If you’re anything like me, the pleasure you get from the modern marvel of email is diminished daily by the need to fend off spam. You might feel that there ought to be a law against it.
Well, there will be, eventually. The Ministry of Economic Development (MED) has released a discussion paper aimed at gathering opinions on the shape of a proposed New Zealand law against unsolicited – or “junk” – email. We’re not the first to try it: the US and Australia are among countries to pass anti-spam laws. Hopefully, we’ll learn from others’ mistakes.
The report opens with a section looking at the background to the issue, which is alarming. The anti-spam software company Brightmail estimates that “unsolicited bulk mail volumes” now account for 63 percent of all email traffic – up from only eight percent in mid-2001. TelstraClear, which uses the Brightmail software, reports that the proportion of inbound emails which were spam grew from 46 percent to 62 percent between October and December last year. Xtra has cited figures of up to 68 percent.
It’s more than simply annoying. A recent European Union study estimated the worldwide cost to Internet users of spam at around $NZ20 billion a year. The American firm Nucleus Research came up with an even higher figure: working on an average of 13.3 spam messages received each day by each of America’s 100 million office workers and calculating that they took six-and-a-half minutes to process, it arrived at a cost to the national economy of $US87 billion annually.
So, what to do? The first and most practical solution is, of course, technical. The big ISPs, either as a premium service or as a matter of course, filter spam as it arrives. But spam filters will never catch everything (and what the ISPs do catch clogs the network before it arrives). And if they do, they’re probably racking up an unacceptable number of false positives – blocked messages that aren’t really spam. You and I might differ on what we even consider spam.
The MED paper acknowledges that the law is just one part of a multi-pronged approach to dealing with the junk mail flood, but that it’s an important one. Most spam in New Zealanders’ inboxes comes from overseas, but we can’t sit on our hands as other countries legislate, and risk being seen as a soft touch for spammers in the future.
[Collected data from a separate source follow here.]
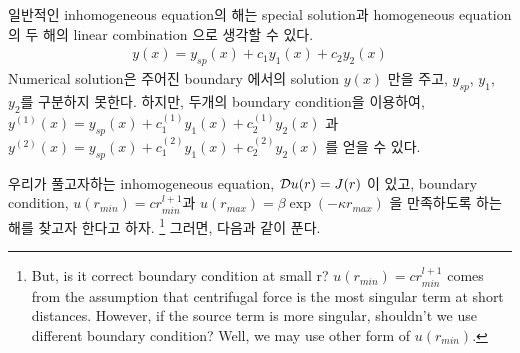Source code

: \documentclass[10pt]{book}
\newcommand{\bea}{\begin{eqnarray}}
\newcommand{\eea}{\end{eqnarray}}
\begin{document}
일반적인 inhomogeneous equation의 해는 special solution과 homogeneous equation의 
두 해의 linear combination 으로 생각할 수 있다. 
\bea 
y(x)=y_{sp}(x)+c_1 y_1(x)+c_2 y_2(x)
\eea 
Numerical solution은 주어진 boundary 에서의 solution $y(x)$ 만을 주고, 
$y_{sp}$, $y_1$, $y_2$를 구분하지 못한다.  하지만, 두개의 boundary condition을 이용하여,
$y^{(1)}(x)=y_{sp}(x)+c^{(1)}_1 y_1(x)+c^{(1)}_2 y_2(x)$
과 $y^{(2)}(x)=y_{sp}(x)+c^{(2)}_1 y_1(x)+c^{(2)}_2 y_2(x)$ 를 얻을 수 있다. 


우리가 풀고자하는 inhomogeneous equation, ${\cal D}u(r)=J(r)$ 이 있고, 
boundary condition, $u(r_{min})= c r_{min}^{l+1}$과 
$u(r_{max})= \beta \exp(-\kappa r_{max})$ 을 만족하도록 하는 해를 찾고자 한다고 하자. 
\footnote{But, is it correct boundary condition at small r? 
$u(r_{min})= c r_{min}^{l+1}$ comes from the assumption that centrifugal force
is the most singular term at short distances. However, if the source term is 
more singular, shouldn't we use different boundary condition?
Well, we may use other form of $u(r_{min})$. 
} 
그러면, 다음과 같이 푼다. 
\end{document}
The more compatible everyone’s anti-spam laws, the easier it will be to co-operate on enforcement.
Which is where we have a bit of a problem. America’s CAN-SPAM Act was one of the first laws of its kind – but since it was passed, junk email volumes from the US have rocketed. In part that’s because of a philosophical quirk in the law. It mandates an “opt-out” approach – meaning that spammers (usually citing earlier, fictional contact with their recipients) can keep on sending you penis-enlargement offers until you contact them and ask to be taken off their list.
Trouble is, clicking on any link in a spam email – even the one that says “click here to unsubscribe” – is precisely the wrong thing to do. It has the effect of validating your email address as that of a real human – raising its value and meaning it will be added to even more lists. Blacklists that ban mail servers associated with spam have their problems, too – it’s easy to have your server added to one in error, less so to get the erroneous entry deleted.
Our law will follow the Australian and European Union “opt-in” approach: you can only legitimately be contacted with bulk commercial email if you have explicitly consented to receive it. But the definition of consent is, as the MED paper notes, not clear-cut. If you have allowed someone to send you emails on one topic, have you consented to getting anything that party wants to send you? Have you consented by giving someone a business card with your email address on it? The Australian law seems vague on this.
It seems likely that we will follow Australia’s lead on transparency (the sender of the message must be accurately identified) and privacy (Australia bans the use of software that “harvests” addresses from the Internet, and of lists compiled in this way), but less likely that we will follow their lead in exempting political and religious organisations from the law.
The ministry is also seeking submissions on the questions of who should bring action under the law, what penalties should apply and whether (as seems likely) our law should cover not just email, but other forms of electronic communication, including fax and mobile text. It’s heartening that a law talked about for so long is finally starting to take shape.